> [ACTIVITY]: Only lines containing the word "liste" belong in the answer; copy each one from the records.

> [Dataset entries]:
--- START ---

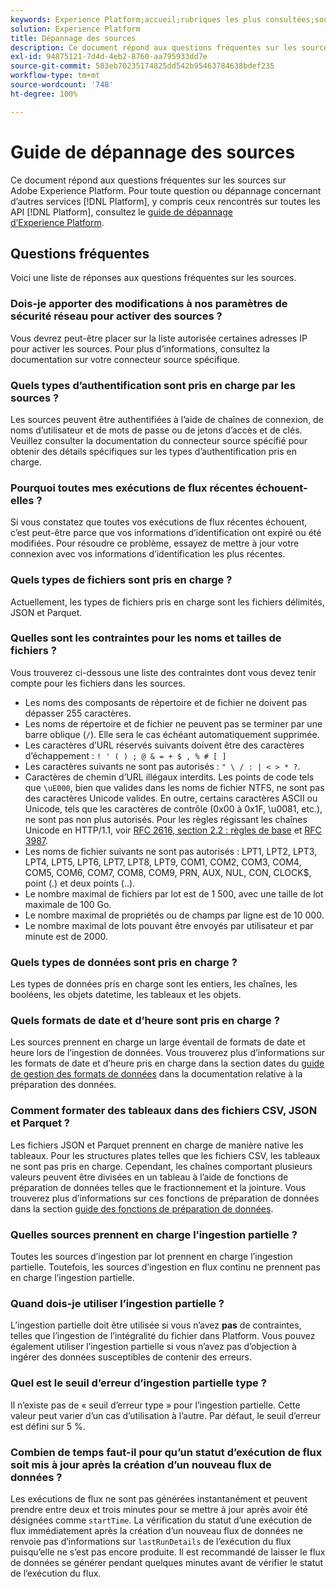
 ```yaml
---
keywords: Experience Platform;accueil;rubriques les plus consultées;sources;ingestion;dépannage;dépannage des sources;questions fréquentes sur les sources;questions fréquentes;connecteurs source;connecteur source;questions fréquentes sur les connecteurs source;dépannage des connecteurs source;
solution: Experience Platform
title: Dépannage des sources
description: Ce document répond aux questions fréquentes sur les sources sur Adobe Experience Platform.
exl-id: 94875121-7d4d-4eb2-8760-aa795933dd7e
source-git-commit: 583eb70235174825dd542b95463784638bdef235
workflow-type: tm+mt
source-wordcount: '748'
ht-degree: 100%

---
```


# Guide de dépannage des sources

Ce document répond aux questions fréquentes sur les sources sur Adobe Experience Platform. Pour toute question ou dépannage concernant d’autres services [!DNL Platform], y compris ceux rencontrés sur toutes les API [!DNL Platform], consultez le [guide de dépannage d’Experience Platform](../landing/troubleshooting.md).

## Questions fréquentes

Voici une liste de réponses aux questions fréquentes sur les sources.

### Dois-je apporter des modifications à nos paramètres de sécurité réseau pour activer des sources ?

Vous devrez peut-être placer sur la liste autorisée certaines adresses IP pour activer les sources. Pour plus d’informations, consultez la documentation sur votre connecteur source spécifique.

### Quels types d’authentification sont pris en charge par les sources ?

Les sources peuvent être authentifiées à l’aide de chaînes de connexion, de noms d’utilisateur et de mots de passe ou de jetons d’accès et de clés. Veuillez consulter la documentation du connecteur source spécifié pour obtenir des détails spécifiques sur les types d’authentification pris en charge.

### Pourquoi toutes mes exécutions de flux récentes échouent-elles ?

Si vous constatez que toutes vos exécutions de flux récentes échouent, c’est peut-être parce que vos informations d’identification ont expiré ou été modifiées. Pour résoudre ce problème, essayez de mettre à jour votre connexion avec vos informations d’identification les plus récentes.

### Quels types de fichiers sont pris en charge ?

Actuellement, les types de fichiers pris en charge sont les fichiers délimités, JSON et Parquet.

### Quelles sont les contraintes pour les noms et tailles de fichiers ?

Vous trouverez ci-dessous une liste des contraintes dont vous devez tenir compte pour les fichiers dans les sources.

- Les noms des composants de répertoire et de fichier ne doivent pas dépasser 255 caractères.
- Les noms de répertoire et de fichier ne peuvent pas se terminer par une barre oblique (`/`). Elle sera le cas échéant automatiquement supprimée.
- Les caractères d’URL réservés suivants doivent être des caractères d’échappement : `! ' ( ) ; @ & = + $ , % # [ ]`
- Les caractères suivants ne sont pas autorisés : `" \ / : | < > * ?`.
- Caractères de chemin d’URL illégaux interdits. Les points de code tels que `\uE000`, bien que valides dans les noms de fichier NTFS, ne sont pas des caractères Unicode valides. En outre, certains caractères ASCII ou Unicode, tels que les caractères de contrôle (0x00 à 0x1F, \u0081, etc.), ne sont pas non plus autorisés. Pour les règles régissant les chaînes Unicode en HTTP/1.1, voir [RFC 2616, section 2.2 : règles de base](https://www.ietf.org/rfc/rfc2616.txt) et [RFC 3987](https://www.ietf.org/rfc/rfc3987.txt).
- Les noms de fichier suivants ne sont pas autorisés : LPT1, LPT2, LPT3, LPT4, LPT5, LPT6, LPT7, LPT8, LPT9, COM1, COM2, COM3, COM4, COM5, COM6, COM7, COM8, COM9, PRN, AUX, NUL, CON, CLOCK$, point (.) et deux points (..).
- Le nombre maximal de fichiers par lot est de 1 500, avec une taille de lot maximale de 100 Go.
- Le nombre maximal de propriétés ou de champs par ligne est de 10 000.
- Le nombre maximal de lots pouvant être envoyés par utilisateur et par minute est de 2000.

### Quels types de données sont pris en charge ?

Les types de données pris en charge sont les entiers, les chaînes, les booléens, les objets datetime, les tableaux et les objets.

### Quels formats de date et d’heure sont pris en charge ?

Les sources prennent en charge un large éventail de formats de date et heure lors de l’ingestion de données. Vous trouverez plus d’informations sur les formats de date et d’heure pris en charge dans la section dates du [guide de gestion des formats de données](../data-prep/data-handling.md#dates) dans la documentation relative à la préparation des données.

### Comment formater des tableaux dans des fichiers CSV, JSON et Parquet ?

Les fichiers JSON et Parquet prennent en charge de manière native les tableaux. Pour les structures plates telles que les fichiers CSV, les tableaux ne sont pas pris en charge. Cependant, les chaînes comportant plusieurs valeurs peuvent être divisées en un tableau à l’aide de fonctions de préparation de données telles que le fractionnement et la jointure. Vous trouverez plus d’informations sur ces fonctions de préparation de données dans la section [guide des fonctions de préparation de données](../data-prep/functions.md#string).

### Quelles sources prennent en charge l’ingestion partielle ?

Toutes les sources d’ingestion par lot prennent en charge l’ingestion partielle. Toutefois, les sources d’ingestion en flux continu ne prennent pas en charge l’ingestion partielle.

### Quand dois-je utiliser l’ingestion partielle ?

L’ingestion partielle doit être utilisée si vous n’avez **pas** de contraintes, telles que l’ingestion de l’intégralité du fichier dans Platform. Vous pouvez également utiliser l’ingestion partielle si vous n’avez pas d’objection à ingérer des données susceptibles de contenir des erreurs.

### Quel est le seuil d’erreur d’ingestion partielle type ?

Il n’existe pas de « seuil d’erreur type » pour l’ingestion partielle. Cette valeur peut varier d’un cas d’utilisation à l’autre. Par défaut, le seuil d’erreur est défini sur 5 %.

### Combien de temps faut-il pour qu’un statut d’exécution de flux soit mis à jour après la création d’un nouveau flux de données ?

Les exécutions de flux ne sont pas générées instantanément et peuvent prendre entre deux et trois minutes pour se mettre à jour après avoir été désignées comme `startTime`. La vérification du statut d’une exécution de flux immédiatement après la création d’un nouveau flux de données ne renvoie pas d’informations sur `lastRunDetails` de l’exécution du flux puisqu’elle ne s’est pas encore produite. Il est recommandé de laisser le flux de données se générer pendant quelques minutes avant de vérifier le statut de l’exécution du flux.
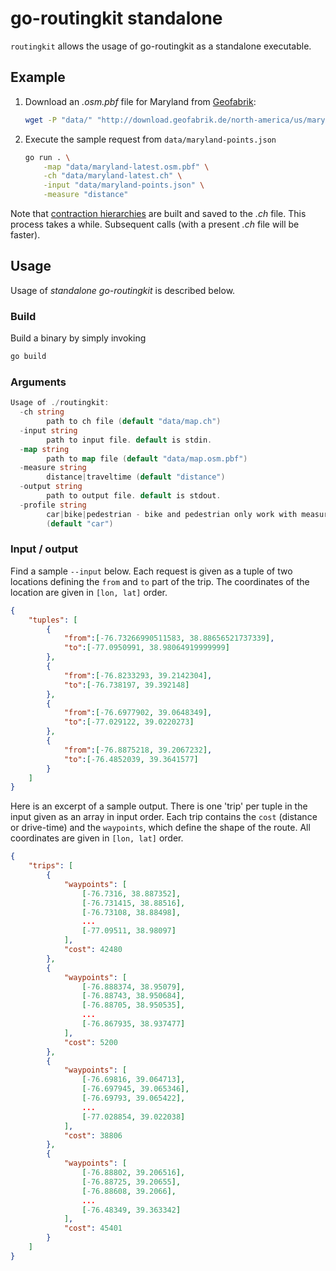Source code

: # go-routingkit standalone

`routingkit` allows the usage of go-routingkit as a standalone executable.

## Example

1. Download an _.osm.pbf_ file for Maryland from [Geofabrik](http://download.geofabrik.de/):

    ```bash
    wget -P "data/" "http://download.geofabrik.de/north-america/us/maryland-latest.osm.pbf"
    ```

1. Execute the sample request from `data/maryland-points.json`

    ```bash
    go run . \
        -map "data/maryland-latest.osm.pbf" \
        -ch "data/maryland-latest.ch" \
        -input "data/maryland-points.json" \
        -measure "distance"
    ```

Note that [contraction hierarchies][ch] are built and saved to the _.ch_ file.
This process takes a while. Subsequent calls (with a present _.ch_ file will be
faster).

## Usage

Usage of _standalone go-routingkit_ is described below.

### Build

Build a binary by simply invoking

```bash
go build
```

### Arguments

```go
Usage of ./routingkit:
  -ch string
        path to ch file (default "data/map.ch")
  -input string
        path to input file. default is stdin.
  -map string
        path to map file (default "data/map.osm.pbf")
  -measure string
        distance|traveltime (default "distance")
  -output string
        path to output file. default is stdout.
  -profile string
        car|bike|pedestrian - bike and pedestrian only work with measure=distance
        (default "car")
```

### Input / output

Find a sample `--input` below. Each request is given as a tuple of two locations
defining the `from` and `to` part of the trip. The coordinates of the location
are given in `[lon, lat]` order.

```json
{
    "tuples": [
        {
            "from":[-76.73266990511583, 38.88656521737339],
            "to":[-77.0950991, 38.98064919999999]
        },
        {
            "from":[-76.8233293, 39.2142304],
            "to":[-76.738197, 39.392148]
        },
        {
            "from":[-76.6977902, 39.0648349],
            "to":[-77.029122, 39.0220273]
        },
        {
            "from":[-76.8875218, 39.2067232],
            "to":[-76.4852039, 39.3641577]
        }
    ]
}
```

Here is an excerpt of a sample output. There is one 'trip' per tuple in the input
given as an array in input order. Each trip contains the `cost` (distance or
drive-time) and the `waypoints`, which define the shape of the route. All
coordinates are given in `[lon, lat]` order.

```json
{
    "trips": [
        {
            "waypoints": [
                [-76.7316, 38.887352],
                [-76.731415, 38.88516],
                [-76.73108, 38.88498],
                ...
                [-77.09511, 38.98097]
            ],
            "cost": 42480
        },
        {
            "waypoints": [
                [-76.888374, 38.95079],
                [-76.88743, 38.950684],
                [-76.88705, 38.950535],
                ...
                [-76.867935, 38.937477]
            ],
            "cost": 5200
        },
        {
            "waypoints": [
                [-76.69816, 39.064713],
                [-76.697945, 39.065346],
                [-76.69793, 39.065422],
                ...
                [-77.028854, 39.022038]
            ],
            "cost": 38806
        },
        {
            "waypoints": [
                [-76.88802, 39.206516],
                [-76.88725, 39.20655],
                [-76.88608, 39.2066],
                ...
                [-76.48349, 39.363342]
            ],
            "cost": 45401
        }
    ]
}

```

[ch]: https://en.wikipedia.org/wiki/Contraction_hierarchies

--- END ---

> [ANSWER TO THIS EXERCISE]:
Voici une liste de réponses aux questions fréquentes sur les sources.
Vous devrez peut-être placer sur la liste autorisée certaines adresses IP pour activer les sources. Pour plus d’informations, consultez la documentation sur votre connecteur source spécifique.
Vous trouverez ci-dessous une liste des contraintes dont vous devez tenir compte pour les fichiers dans les sources.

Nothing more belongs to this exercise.